Recently, there have been major collaborative initiatives to study protist genomics. The Marine Microbial Eukaryotic Transcriptome Sequencing Project, in which I took part, made publicly available the transcriptomes from hundreds of marine protists. The raw sequencing data from these transcriptomes are in GenBank’s Sequence Read Archive will enable other groups to examine mitochondrial transcription in some of the most poorly studied—but ecologically important—organisms on Earth.

Metagenomics is also aiding microbial mitochondrial research. Massive environmental nucleic acid sequencing projects can capture the genetic information from the viral, prokaryotic, and protist communities from which the samples are taken. Mitochondrial genome data are rampant within environmental sequencing projects and new computer algorithms are facilitating the assembly of mtDNAs from mixed sequencing samples. Metagenomic datasets now exist for extreme and uncharted ecosystems, and the mitochondrial sequences within these projects are helping to uncover previously unknown microbial lineages.

Moving forward, many eukaryotic species will require more detailed investigations of their mitochondrial genome architectures.
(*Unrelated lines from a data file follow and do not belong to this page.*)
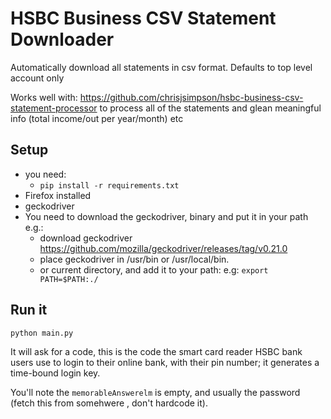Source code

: # HSBC Business CSV Statement Downloader

Automatically download all statements in csv format.
Defaults to top level account only

Works well with: https://github.com/chrisjsimpson/hsbc-business-csv-statement-processor
to process all of the statements and glean meaningful info (total income/out per 
year/month) etc

## Setup 

- you need:
  - `pip install -r requirements.txt`
- Firefox installed
- geckodriver
- You need to download the geckodriver, binary and put it in your path e.g.:
  - download geckodriver  https://github.com/mozilla/geckodriver/releases/tag/v0.21.0
  - place geckodriver in /usr/bin or /usr/local/bin.
  - or current directory, and add it to your path: e.g: `export PATH=$PATH:./`

## Run it

`python main.py`

It will ask for a code, this is the code the smart card reader HSBC bank users
use to login to their online bank, with their pin number; it generates a 
time-bound login key. 

You'll note the `memorableAnswerelm` is empty, and usually the password (fetch
this from somehwere , don't hardcode it).



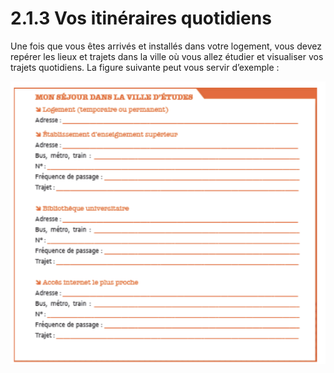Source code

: # 2.1.3 Vos itinéraires quotidiens

Une fois que vous êtes arrivés et installés dans votre logement, vous devez repérer les lieux et
trajets dans la ville où vous allez étudier et visualiser vos trajets quotidiens. La figure suivante
peut vous servir d’exemple :

![itineraire](/img/itineraire-quotidien.png)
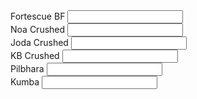 <div class="row material-row mb-2">
                <div class="col-md-2">
                    <label class="form-label">Fortescue BF</label>
                    <input class="form-control" type="text">
                </div>
                <div class="col-md-2">
                    <label class="form-label">Noa Crushed</label>
                    <input class="form-control" type="text">
                </div>
                <div class="col-md-2">
                    <label class="form-label">Joda Crushed</label>
                    <input class="form-control" type="text">
                </div>
                <div class="col-md-2">
                    <label class="form-label">KB Crushed</label>
                    <input class="form-control" type="text">
                </div>
                <div class="col-md-2">
                    <label class="form-label">Pilbhara</label>
                    <input class="form-control" type="text">
                </div>
                <div class="col-md-2">
                    <label class="form-label">Kumba</label>
                    <input class="form-control" type="text">
                </div>
            </div>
In my opinion, there is a need for studies that combine traditional molecular biology techniques with whole mitochondrial genome sequencing. Research on the chromosome structure, modes of repair, replication and expression, and the underlying proteome of mitochondrial systems are all excellent avenues for future research. An emphasis on any of these different research avenues will complement nicely the huge quantity of mitochondrial genome data that are already available and growing ever larger. It may be late in the day for mitochondrial genomics, but the sun has not yet set.

This article is adapted from a review published in Briefings in Functional Genomics.

David Roy Smith is an assistant professor of biology at the University of Western Ontario.